In addition to the control functions, audio amplifier 25 speaker 26, and 
microphone 29 are also operatively connected to interface electronics 1 8 which allow the 
toy 27 to recognize speech, and speak to the human user as part of its interaction protocol. 

Referring now to FIG. 2, an apparatus for recognizing the facial expression of a 
human user 40, and further providing signals thereupon to a computer-based device such 
as a toy 27, as described in detail above, or video game 28, is generally referred to by the 
numeral 50, includes a computer 13 having a central processor (CP) 16 such as those 
which are commercially available under the trademarks Intel® 486 or Pentium®, 
conventional non- volatile Random Access Memory (RAM) 14 and conventional Read 
Only Memory (ROM) 15. Computer 13 can be of a standard PC configuration such as 
those which are commercially available under the trademarks Compaq® or Dell®, or can 
be miniaturized and embedded directly in the toy 27 or video game 28 itself.
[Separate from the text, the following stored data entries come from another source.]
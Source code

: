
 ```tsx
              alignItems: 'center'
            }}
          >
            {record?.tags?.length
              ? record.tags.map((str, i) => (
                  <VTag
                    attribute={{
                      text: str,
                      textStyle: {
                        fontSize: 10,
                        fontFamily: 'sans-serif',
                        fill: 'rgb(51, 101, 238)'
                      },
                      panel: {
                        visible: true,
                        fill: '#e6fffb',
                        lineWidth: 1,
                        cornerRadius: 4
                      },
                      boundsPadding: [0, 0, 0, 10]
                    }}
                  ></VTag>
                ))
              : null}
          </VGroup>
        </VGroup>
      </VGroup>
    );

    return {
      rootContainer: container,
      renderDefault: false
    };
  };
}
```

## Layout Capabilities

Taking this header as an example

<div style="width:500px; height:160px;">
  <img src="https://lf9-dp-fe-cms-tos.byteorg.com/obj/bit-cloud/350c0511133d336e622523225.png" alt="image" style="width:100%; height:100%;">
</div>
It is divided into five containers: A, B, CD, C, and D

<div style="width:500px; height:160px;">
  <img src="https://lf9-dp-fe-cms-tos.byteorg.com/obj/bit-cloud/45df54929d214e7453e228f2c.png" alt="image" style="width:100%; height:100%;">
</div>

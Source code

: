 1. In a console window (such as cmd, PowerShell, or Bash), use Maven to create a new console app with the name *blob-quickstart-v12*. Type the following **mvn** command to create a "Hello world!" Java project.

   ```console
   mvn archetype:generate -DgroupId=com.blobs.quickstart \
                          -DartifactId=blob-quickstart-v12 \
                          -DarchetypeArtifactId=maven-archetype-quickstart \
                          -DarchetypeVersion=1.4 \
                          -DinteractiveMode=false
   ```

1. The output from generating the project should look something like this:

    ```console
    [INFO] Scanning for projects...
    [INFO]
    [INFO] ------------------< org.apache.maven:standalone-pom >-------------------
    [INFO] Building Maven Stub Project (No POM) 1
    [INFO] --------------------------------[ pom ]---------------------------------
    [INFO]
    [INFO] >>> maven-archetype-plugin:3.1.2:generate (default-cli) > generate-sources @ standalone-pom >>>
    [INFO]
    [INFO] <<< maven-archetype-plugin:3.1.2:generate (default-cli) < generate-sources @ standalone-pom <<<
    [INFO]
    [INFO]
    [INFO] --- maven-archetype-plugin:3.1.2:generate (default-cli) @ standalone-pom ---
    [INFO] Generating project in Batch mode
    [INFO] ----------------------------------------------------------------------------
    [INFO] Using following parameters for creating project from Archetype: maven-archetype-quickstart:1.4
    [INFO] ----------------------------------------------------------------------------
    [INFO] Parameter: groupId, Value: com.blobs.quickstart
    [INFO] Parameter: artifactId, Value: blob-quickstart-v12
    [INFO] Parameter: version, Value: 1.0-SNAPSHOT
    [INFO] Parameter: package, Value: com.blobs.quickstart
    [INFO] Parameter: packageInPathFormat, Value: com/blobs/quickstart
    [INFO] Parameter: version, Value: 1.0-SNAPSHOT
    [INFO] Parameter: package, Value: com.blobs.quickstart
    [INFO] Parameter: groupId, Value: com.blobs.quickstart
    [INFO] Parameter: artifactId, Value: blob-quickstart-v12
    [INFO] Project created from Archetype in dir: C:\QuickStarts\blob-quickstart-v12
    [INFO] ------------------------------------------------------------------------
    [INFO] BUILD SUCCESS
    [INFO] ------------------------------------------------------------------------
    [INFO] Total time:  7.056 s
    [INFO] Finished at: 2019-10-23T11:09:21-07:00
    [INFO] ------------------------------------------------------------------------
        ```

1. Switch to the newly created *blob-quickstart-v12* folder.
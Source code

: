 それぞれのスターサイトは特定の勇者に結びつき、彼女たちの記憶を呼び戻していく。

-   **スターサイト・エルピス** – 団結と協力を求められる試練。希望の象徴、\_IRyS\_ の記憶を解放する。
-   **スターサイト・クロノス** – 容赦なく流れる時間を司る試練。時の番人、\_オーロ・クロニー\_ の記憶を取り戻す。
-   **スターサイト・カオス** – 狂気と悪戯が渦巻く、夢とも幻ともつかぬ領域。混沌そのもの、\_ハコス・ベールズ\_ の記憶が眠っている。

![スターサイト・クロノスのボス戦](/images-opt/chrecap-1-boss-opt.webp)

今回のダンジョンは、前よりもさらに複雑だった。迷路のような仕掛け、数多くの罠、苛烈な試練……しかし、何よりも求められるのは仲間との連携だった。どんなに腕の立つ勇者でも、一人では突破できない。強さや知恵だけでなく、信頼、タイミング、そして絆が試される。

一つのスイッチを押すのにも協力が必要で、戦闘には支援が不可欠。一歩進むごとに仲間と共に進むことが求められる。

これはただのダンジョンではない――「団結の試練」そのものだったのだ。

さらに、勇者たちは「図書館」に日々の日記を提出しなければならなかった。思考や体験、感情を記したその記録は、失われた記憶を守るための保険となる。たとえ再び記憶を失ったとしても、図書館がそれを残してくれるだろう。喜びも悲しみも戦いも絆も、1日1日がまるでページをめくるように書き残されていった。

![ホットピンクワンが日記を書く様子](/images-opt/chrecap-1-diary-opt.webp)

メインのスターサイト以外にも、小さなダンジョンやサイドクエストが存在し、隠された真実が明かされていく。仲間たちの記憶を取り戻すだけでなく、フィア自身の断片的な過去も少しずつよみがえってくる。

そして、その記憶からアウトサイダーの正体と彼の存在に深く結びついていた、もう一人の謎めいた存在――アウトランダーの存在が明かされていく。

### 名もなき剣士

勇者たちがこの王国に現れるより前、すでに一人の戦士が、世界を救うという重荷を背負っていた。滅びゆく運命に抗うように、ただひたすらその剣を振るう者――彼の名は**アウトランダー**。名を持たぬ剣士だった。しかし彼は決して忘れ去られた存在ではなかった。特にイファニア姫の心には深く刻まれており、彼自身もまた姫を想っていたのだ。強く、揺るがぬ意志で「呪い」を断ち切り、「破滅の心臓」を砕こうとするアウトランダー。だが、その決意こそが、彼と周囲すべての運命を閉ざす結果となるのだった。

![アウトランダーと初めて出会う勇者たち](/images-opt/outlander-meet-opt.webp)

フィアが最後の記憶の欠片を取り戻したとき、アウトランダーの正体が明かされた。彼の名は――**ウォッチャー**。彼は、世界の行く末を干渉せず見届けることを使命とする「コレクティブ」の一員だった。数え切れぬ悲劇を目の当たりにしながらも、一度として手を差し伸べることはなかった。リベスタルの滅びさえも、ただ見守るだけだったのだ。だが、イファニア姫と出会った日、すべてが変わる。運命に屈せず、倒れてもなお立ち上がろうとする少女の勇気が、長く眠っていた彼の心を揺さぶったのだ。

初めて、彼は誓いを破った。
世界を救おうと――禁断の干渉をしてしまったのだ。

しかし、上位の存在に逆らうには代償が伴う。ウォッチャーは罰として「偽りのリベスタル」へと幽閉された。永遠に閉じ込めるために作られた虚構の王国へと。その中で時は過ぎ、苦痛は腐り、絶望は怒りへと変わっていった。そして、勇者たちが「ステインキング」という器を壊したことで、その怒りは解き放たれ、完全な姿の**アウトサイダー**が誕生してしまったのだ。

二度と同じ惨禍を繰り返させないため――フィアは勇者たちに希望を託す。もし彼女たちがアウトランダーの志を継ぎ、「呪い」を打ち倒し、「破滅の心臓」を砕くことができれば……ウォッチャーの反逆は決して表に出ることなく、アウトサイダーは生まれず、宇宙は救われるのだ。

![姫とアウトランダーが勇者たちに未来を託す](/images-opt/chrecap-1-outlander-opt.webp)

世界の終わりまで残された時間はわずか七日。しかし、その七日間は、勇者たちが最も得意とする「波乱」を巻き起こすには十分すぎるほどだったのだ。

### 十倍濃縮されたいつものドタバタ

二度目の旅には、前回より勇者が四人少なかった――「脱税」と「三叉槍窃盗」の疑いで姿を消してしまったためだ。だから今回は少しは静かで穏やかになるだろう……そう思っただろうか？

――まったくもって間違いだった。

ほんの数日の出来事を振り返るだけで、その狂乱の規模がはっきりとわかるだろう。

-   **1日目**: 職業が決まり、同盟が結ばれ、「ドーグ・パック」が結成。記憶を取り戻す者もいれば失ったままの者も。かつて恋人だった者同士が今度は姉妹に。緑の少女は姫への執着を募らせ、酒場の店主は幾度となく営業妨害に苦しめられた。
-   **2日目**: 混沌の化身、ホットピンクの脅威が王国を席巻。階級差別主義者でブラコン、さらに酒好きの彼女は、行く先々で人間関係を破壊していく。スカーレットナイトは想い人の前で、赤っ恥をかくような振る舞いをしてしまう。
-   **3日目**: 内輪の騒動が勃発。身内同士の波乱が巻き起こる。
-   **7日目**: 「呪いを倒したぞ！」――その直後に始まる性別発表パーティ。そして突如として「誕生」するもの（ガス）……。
Computer 
13 is operably associated with a video digitizer 12 and video camera 11. The video 
camera 11, mounted inside the toy 27 or video game 28, can be a standard inexpensive 
Charge Coupled Device (CCD) camera, and the video digitizer 12 can be one of many 
off-the-shelf units commonly employed in personal computers for the acquisition of live 
video images such as those which are commercially available under the trademarks 
SNAPPY™, Philips Easy-Video™, WINNOV VideumCam™ or the Matrox Meteor™. 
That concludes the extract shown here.